“The burden of the valley of vision.” (Isaiah 22:1)
This is first sentence in the first verse of chapter twenty-two of Isaiah. In my Bible, I have written next to it, “You see more in the valley than you do on the mountaintop.” This may be contrary to natural laws of vision that tell us, the higher up one is, the more one can see of the surrounding vistas. But it would depend on what one is trying to see. When it comes to spiritual matters, the more you look at what’s happening around you, the more likely you are to sink. Ask Peter.

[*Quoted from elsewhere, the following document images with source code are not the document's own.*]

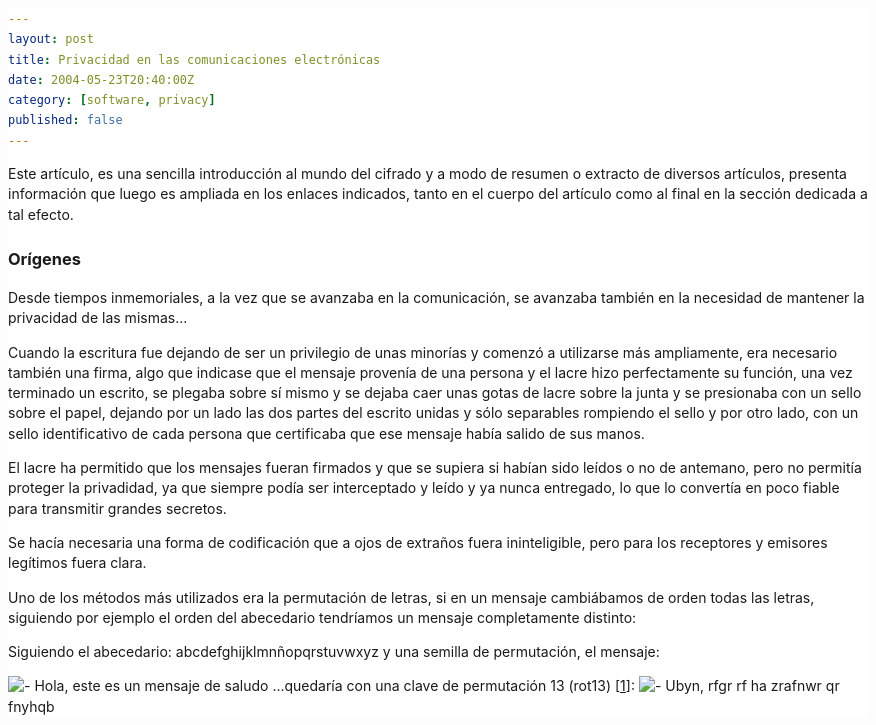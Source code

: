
 ```yaml
---
layout: post
title: Privacidad en las comunicaciones electrónicas
date: 2004-05-23T20:40:00Z
category: [software, privacy]
published: false
---
```


Este artículo, es una sencilla introducción al mundo del cifrado y a
modo de resumen o
 extracto de diversos artículos, presenta información que luego es
ampliada en los enlaces
 indicados, tanto en el cuerpo del artículo como al final en la sección
dedicada a tal efecto.

### Orígenes 

Desde tiempos inmemoriales, a la vez que se avanzaba en la comunicación,
se avanzaba también en la necesidad de mantener la privacidad de las
mismas...

Cuando la escritura fue dejando de ser un privilegio de unas minorías y
comenzó a utilizarse más ampliamente, era necesario también una firma,
algo que indicase que el mensaje provenía de una persona y el lacre hizo
perfectamente su función, una vez terminado un escrito, se plegaba sobre
sí mismo y se dejaba caer unas gotas de lacre sobre la junta y se
presionaba con un sello sobre el papel, dejando por un lado las dos
partes del escrito unidas y sólo separables rompiendo el sello y por
otro lado, con un sello identificativo de cada persona que certificaba
que ese mensaje había salido de sus manos.

El lacre ha permitido que los mensajes fueran firmados y que se supiera
si habían sido leídos o no de antemano, pero no permitía proteger la
privadidad, ya que siempre podía ser interceptado y leído y ya nunca
entregado, lo que lo convertía en poco fiable para transmitir grandes
secretos.

Se hacía necesaria una forma de codificación que a ojos de extraños
fuera ininteligible, pero para los receptores y emisores legítimos fuera
clara.

Uno de los métodos más utilizados era la permutación de letras, si en un
mensaje cambiábamos de orden todas las letras, siguiendo por ejemplo el
orden del abecedario tendríamos un mensaje completamente distinto:

Siguiendo el abecedario: abcdefghijklmnñopqrstuvwxyz y una semilla de
permutación, el mensaje:

![-](http://alufis35.uv.es/squelettes-dist/puce.gif) Hola, este es un
mensaje de saludo
 ...quedaría con una clave de permutación 13 (rot13)
[[1](#nb6-1 "Web con un programa que cifra y descifra en www.rot13.com")]:
![-](http://alufis35.uv.es/squelettes-dist/puce.gif) Ubyn, rfgr rf ha
zrafnwr qr fnyhqb
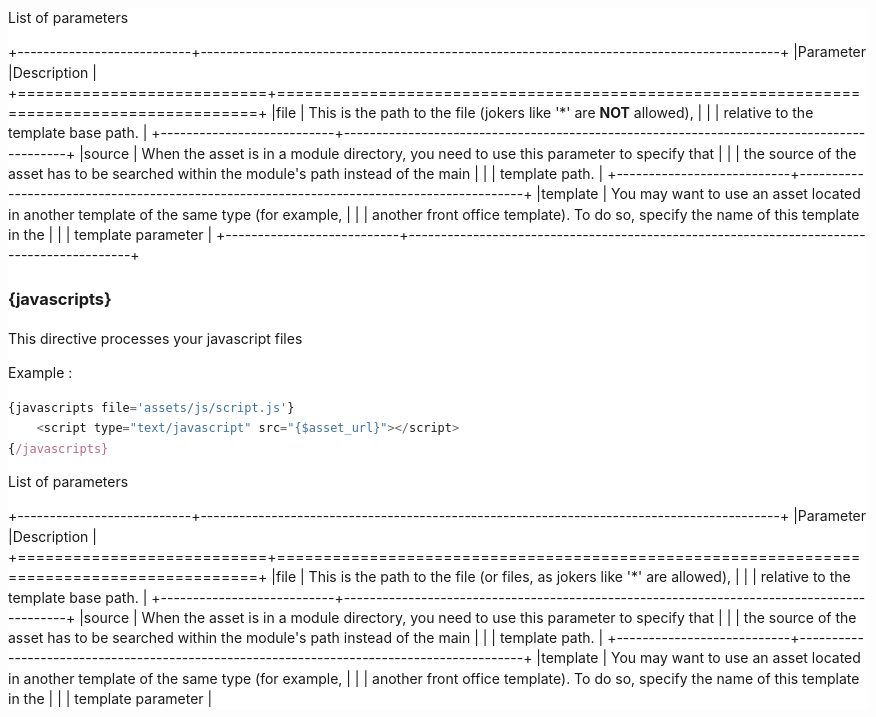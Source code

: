List of parameters

+---------------------------+------------------------------------------------------------------------------------------+
|Parameter                  |Description                                                                               |
+===========================+==========================================================================================+
|file                       | This is the path to the file (jokers like '*' are **NOT** allowed),                      |
|                           | relative to the template base path.                                                      |
+---------------------------+------------------------------------------------------------------------------------------+
|source                     | When the asset is in a module directory, you need to use this parameter to specify that  |
|                           | the source of the asset has to be searched within the module's path instead of the main  |
|                           | template path.                                                                           |
+---------------------------+------------------------------------------------------------------------------------------+
|template                   | You may want to use an asset located in another template of the same type (for example,  |
|                           | another front office template). To do so, specify the name of this template in the       |
|                           | template parameter                                                                       |
+---------------------------+------------------------------------------------------------------------------------------+

### {javascripts}

This directive processes your javascript files

Example :

```JavaScript
{javascripts file='assets/js/script.js'}
    <script type="text/javascript" src="{$asset_url}"></script>
{/javascripts}
```

List of parameters

+---------------------------+------------------------------------------------------------------------------------------+
|Parameter                  |Description                                                                               |
+===========================+==========================================================================================+
|file                       | This is the path to the file (or files, as jokers like '*' are allowed),                 |
|                           | relative to the template base path.                                                      |
+---------------------------+------------------------------------------------------------------------------------------+
|source                     | When the asset is in a module directory, you need to use this parameter to specify that  |
|                           | the source of the asset has to be searched within the module's path instead of the main  |
|                           | template path.                                                                           |
+---------------------------+------------------------------------------------------------------------------------------+
|template                   | You may want to use an asset located in another template of the same type (for example,  |
|                           | another front office template). To do so, specify the name of this template in the       |
|                           | template parameter                                                                       |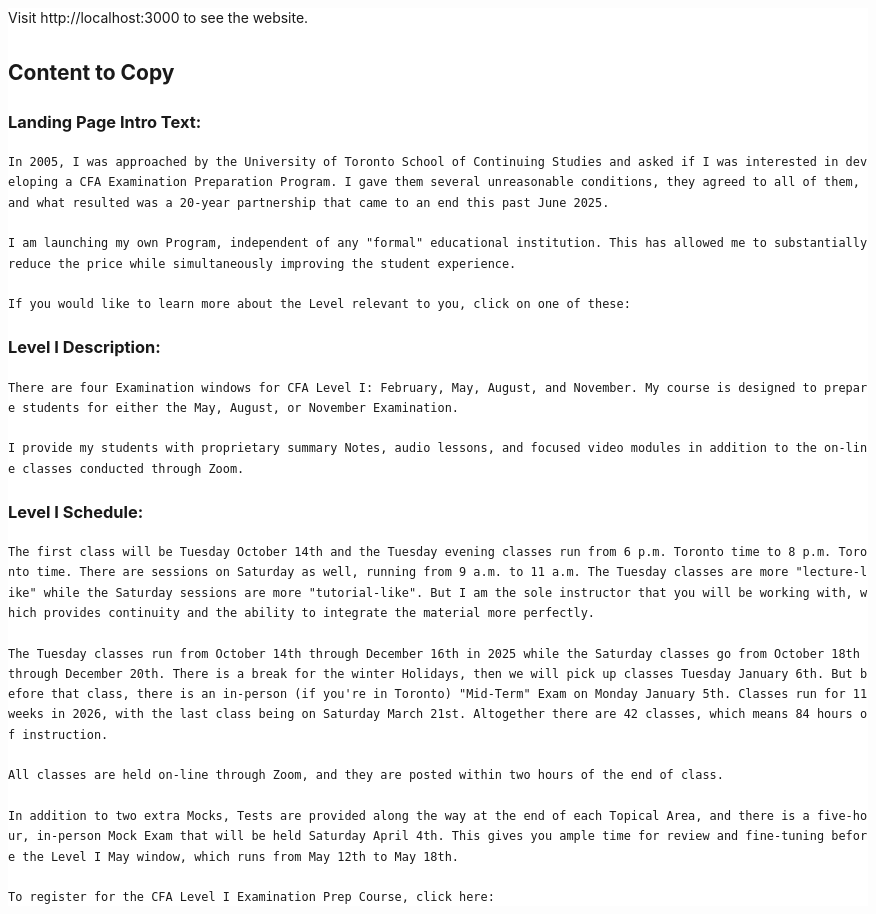 Visit http://localhost:3000 to see the website.

## Content to Copy

### Landing Page Intro Text:
```
In 2005, I was approached by the University of Toronto School of Continuing Studies and asked if I was interested in developing a CFA Examination Preparation Program. I gave them several unreasonable conditions, they agreed to all of them, and what resulted was a 20-year partnership that came to an end this past June 2025.

I am launching my own Program, independent of any "formal" educational institution. This has allowed me to substantially reduce the price while simultaneously improving the student experience.

If you would like to learn more about the Level relevant to you, click on one of these:
```

### Level I Description:
```
There are four Examination windows for CFA Level I: February, May, August, and November. My course is designed to prepare students for either the May, August, or November Examination.

I provide my students with proprietary summary Notes, audio lessons, and focused video modules in addition to the on-line classes conducted through Zoom.
```

### Level I Schedule:
```
The first class will be Tuesday October 14th and the Tuesday evening classes run from 6 p.m. Toronto time to 8 p.m. Toronto time. There are sessions on Saturday as well, running from 9 a.m. to 11 a.m. The Tuesday classes are more "lecture-like" while the Saturday sessions are more "tutorial-like". But I am the sole instructor that you will be working with, which provides continuity and the ability to integrate the material more perfectly.

The Tuesday classes run from October 14th through December 16th in 2025 while the Saturday classes go from October 18th through December 20th. There is a break for the winter Holidays, then we will pick up classes Tuesday January 6th. But before that class, there is an in-person (if you're in Toronto) "Mid-Term" Exam on Monday January 5th. Classes run for 11 weeks in 2026, with the last class being on Saturday March 21st. Altogether there are 42 classes, which means 84 hours of instruction.

All classes are held on-line through Zoom, and they are posted within two hours of the end of class.

In addition to two extra Mocks, Tests are provided along the way at the end of each Topical Area, and there is a five-hour, in-person Mock Exam that will be held Saturday April 4th. This gives you ample time for review and fine-tuning before the Level I May window, which runs from May 12th to May 18th.

To register for the CFA Level I Examination Prep Course, click here:
```
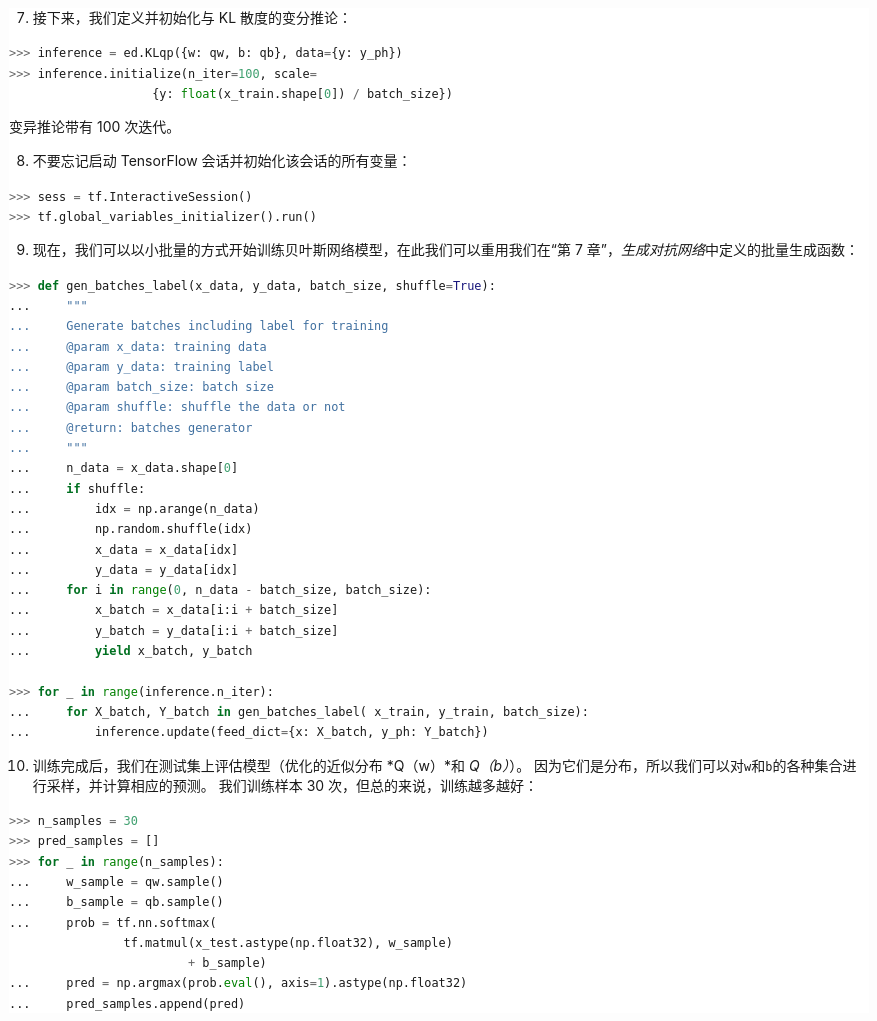 7.  接下来，我们定义并初始化与 KL 散度的变分推论：

```py
>>> inference = ed.KLqp({w: qw, b: qb}, data={y: y_ph})
>>> inference.initialize(n_iter=100, scale=
                    {y: float(x_train.shape[0]) / batch_size})
```

变异推论带有 100 次迭代。

8.  不要忘记启动 TensorFlow 会话并初始化该会话的所有变量：

```py
>>> sess = tf.InteractiveSession()
>>> tf.global_variables_initializer().run()
```

9.  现在，我们可以以小批量的方式开始训练贝叶斯网络模型，在此我们可以重用我们在“第 7 章”，*生成对抗网络*中定义的批量生成函数：

```py
>>> def gen_batches_label(x_data, y_data, batch_size, shuffle=True):
...     """
...     Generate batches including label for training
...     @param x_data: training data
...     @param y_data: training label
...     @param batch_size: batch size
...     @param shuffle: shuffle the data or not
...     @return: batches generator
...     """
...     n_data = x_data.shape[0]
...     if shuffle:
...         idx = np.arange(n_data)
...         np.random.shuffle(idx)
...         x_data = x_data[idx]
...         y_data = y_data[idx]
...     for i in range(0, n_data - batch_size, batch_size):
...         x_batch = x_data[i:i + batch_size]
...         y_batch = y_data[i:i + batch_size]
...         yield x_batch, y_batch

>>> for _ in range(inference.n_iter):
...     for X_batch, Y_batch in gen_batches_label( x_train, y_train, batch_size):
...         inference.update(feed_dict={x: X_batch, y_ph: Y_batch})
```

10.  训练完成后，我们在测试集上评估模型（优化的近似分布 *Q（w）*和 *Q（b）*）。 因为它们是分布，所以我们可以对`w`和`b`的各种集合进行采样，并计算相应的预测。 我们训练样本 30 次，但总的来说，训练越多越好：

```py
>>> n_samples = 30
>>> pred_samples = []
>>> for _ in range(n_samples):
...     w_sample = qw.sample()
...     b_sample = qb.sample()
...     prob = tf.nn.softmax(
                tf.matmul(x_test.astype(np.float32), w_sample)
                         + b_sample)
...     pred = np.argmax(prob.eval(), axis=1).astype(np.float32)
...     pred_samples.append(pred)
```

One reason why the valleys of life are more enlightening is that we tend to be quieter during those times. Mountaintop experiences (and I love them) often cause us to bubble over with word, song, and, yes, praise; which is all well and good. Wonderful even. What could be better than praising God? Well, maybe, listening to Him. I don’t know about you, but when my heart is breaking, I’m more apt to raise it up to God for comfort and guidance. The longer I live, the more convinced I become that for most of our lives, God finds it hard to get a word in edgewise. This is why, according to C.S. Lewis, God often has to resort to His “megaphone” of pain.
When we’re in the valley, we may not be able to see what’s going on around us, but, oh, what a vision we have of the sky! As the old preachers used to say, the devil may hedge us in, but he’ll never put a roof over us. As long as we can look up and see the face of God, no valley can confine us for long. I’m reminded of the promise God gave to Israel about the coming day when Christ will reign visibly in the City of the King, Jerusalem. “Every valley shall be exalted, and every mountain and hill shall be made low…And the glory of the LORD shall be revealed…” (Isa. 40:4-5).
In the meantime, may you and I not fail to see all God has for us to see in every valley in which we find ourselves. May each one of them truly be a…valley of vision.